Deux articles intéressants dans Le Monde sur les Etats-Unis: une interview de Ariana Huffington, auteure de "Thirld world America" qui décrit l'état de décrépitude des USA et une interview d'un sociologue américain (R. Sennett) qui décrit l'impact de la désagrégation des parcours professionnels sur les conduites électorales et plus généralement sur le rapport individu/société aux USA.

Je crois que l'on mesure mal ici en Europe l'ampleur de ce qui est en train de se produire de l'autre coté de l'Atlantique. Le choc économique qui a frappé les Etats-Unis est sans commune mesure avec les récessions antérieures, y compris celle de la fin des années 70. Si les images de la grande dépression des années 30 avec leurs queues devant la soupe populaire et l'exode des paysans pendant le dust bowl ne sont plus d'actualité, le choc est tout à fait comparable par son intensité.

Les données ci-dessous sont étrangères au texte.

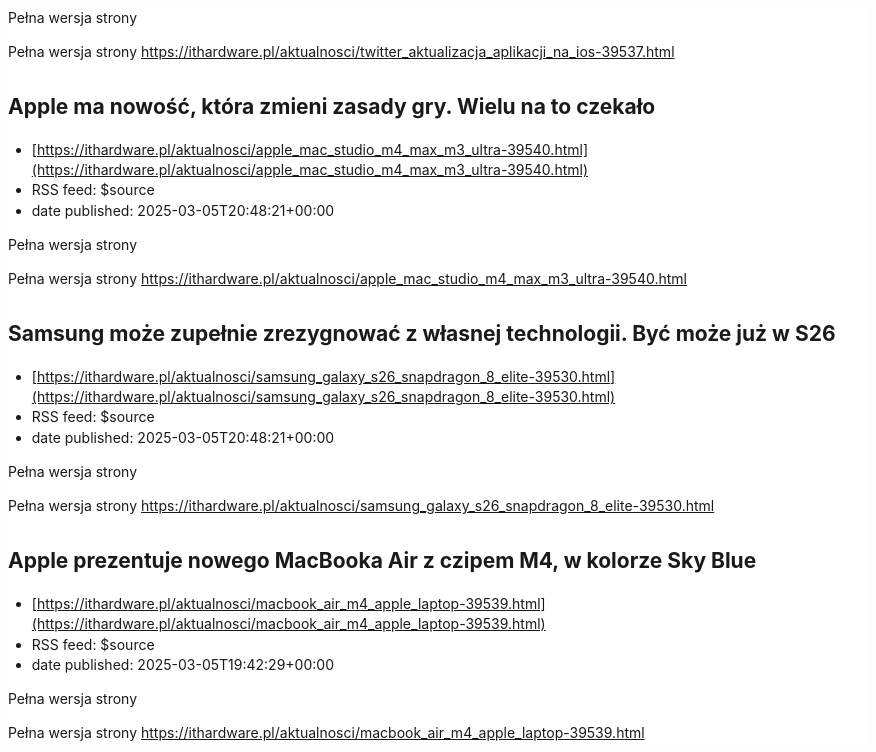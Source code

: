 Pełna wersja strony <p xmlns:content="http://purl.org/rss/1.0/modules/content/" xmlns:wfw="http://wellformedweb.org/CommentAPI/" xmlns:dc="http://purl.org/dc/elements/1.1/" xmlns:atom="http://www.w3.org/2005/Atom" xmlns:sy="http://purl.org/rss/1.0/modules/syndication/" xmlns:slash="http://purl.org/rss/1.0/modules/slash/" xmlns:webfeeds="http://webfeeds.org/rss/1.0" xmlns:georss="http://www.georss.org/georss" xmlns:geo="http://www.w3.org/2003/01/geo/wgs84_pos#">Pełna wersja strony <a href="https://ithardware.pl/aktualnosci/twitter_aktualizacja_aplikacji_na_ios-39537.html">https://ithardware.pl/aktualnosci/twitter_aktualizacja_aplikacji_na_ios-39537.html</a></p>

## Apple ma nowość, która zmieni zasady gry. Wielu na to czekało
 - [https://ithardware.pl/aktualnosci/apple_mac_studio_m4_max_m3_ultra-39540.html](https://ithardware.pl/aktualnosci/apple_mac_studio_m4_max_m3_ultra-39540.html)
 - RSS feed: $source
 - date published: 2025-03-05T20:48:21+00:00

Pełna wersja strony <p xmlns:content="http://purl.org/rss/1.0/modules/content/" xmlns:wfw="http://wellformedweb.org/CommentAPI/" xmlns:dc="http://purl.org/dc/elements/1.1/" xmlns:atom="http://www.w3.org/2005/Atom" xmlns:sy="http://purl.org/rss/1.0/modules/syndication/" xmlns:slash="http://purl.org/rss/1.0/modules/slash/" xmlns:webfeeds="http://webfeeds.org/rss/1.0" xmlns:georss="http://www.georss.org/georss" xmlns:geo="http://www.w3.org/2003/01/geo/wgs84_pos#">Pełna wersja strony <a href="https://ithardware.pl/aktualnosci/apple_mac_studio_m4_max_m3_ultra-39540.html">https://ithardware.pl/aktualnosci/apple_mac_studio_m4_max_m3_ultra-39540.html</a></p>

## Samsung może zupełnie zrezygnować z własnej technologii. Być może już w S26
 - [https://ithardware.pl/aktualnosci/samsung_galaxy_s26_snapdragon_8_elite-39530.html](https://ithardware.pl/aktualnosci/samsung_galaxy_s26_snapdragon_8_elite-39530.html)
 - RSS feed: $source
 - date published: 2025-03-05T20:48:21+00:00

Pełna wersja strony <p xmlns:content="http://purl.org/rss/1.0/modules/content/" xmlns:wfw="http://wellformedweb.org/CommentAPI/" xmlns:dc="http://purl.org/dc/elements/1.1/" xmlns:atom="http://www.w3.org/2005/Atom" xmlns:sy="http://purl.org/rss/1.0/modules/syndication/" xmlns:slash="http://purl.org/rss/1.0/modules/slash/" xmlns:webfeeds="http://webfeeds.org/rss/1.0" xmlns:georss="http://www.georss.org/georss" xmlns:geo="http://www.w3.org/2003/01/geo/wgs84_pos#">Pełna wersja strony <a href="https://ithardware.pl/aktualnosci/samsung_galaxy_s26_snapdragon_8_elite-39530.html">https://ithardware.pl/aktualnosci/samsung_galaxy_s26_snapdragon_8_elite-39530.html</a></p>

## Apple prezentuje nowego MacBooka Air z czipem M4, w kolorze Sky Blue
 - [https://ithardware.pl/aktualnosci/macbook_air_m4_apple_laptop-39539.html](https://ithardware.pl/aktualnosci/macbook_air_m4_apple_laptop-39539.html)
 - RSS feed: $source
 - date published: 2025-03-05T19:42:29+00:00

Pełna wersja strony <p xmlns:content="http://purl.org/rss/1.0/modules/content/" xmlns:wfw="http://wellformedweb.org/CommentAPI/" xmlns:dc="http://purl.org/dc/elements/1.1/" xmlns:atom="http://www.w3.org/2005/Atom" xmlns:sy="http://purl.org/rss/1.0/modules/syndication/" xmlns:slash="http://purl.org/rss/1.0/modules/slash/" xmlns:webfeeds="http://webfeeds.org/rss/1.0" xmlns:georss="http://www.georss.org/georss" xmlns:geo="http://www.w3.org/2003/01/geo/wgs84_pos#">Pełna wersja strony <a href="https://ithardware.pl/aktualnosci/macbook_air_m4_apple_laptop-39539.html">https://ithardware.pl/aktualnosci/macbook_air_m4_apple_laptop-39539.html</a></p>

QE2_world_cruiseL'actuel gouverneur de la Fed, Ben Bernanque, ne s'y est pas trompé. L'annonce d'un nouveau plan de rachat d'obligations américaines pour 600 milliards de $ juste après le résultat des élections de midterm est un signal clair: même si le pouvoir politique est paralysé par l'opposition démocrates/républicains, la FED fera tout ce qu'elle peut pour soutenir l'économie. 

Ce mouvement de la FED, en apparence purement technique, est ainsi loin d'être anodin. D'une part, il rappelle au monde combien la situation outre Atlantique est inquiétante (n'en déplaise à ce que l'on entend dans le petit monde politique parisien, la crise est très loin d'être finie). D'autre part, elle signifie que les USA viennent de dire au reste du monde "America first"...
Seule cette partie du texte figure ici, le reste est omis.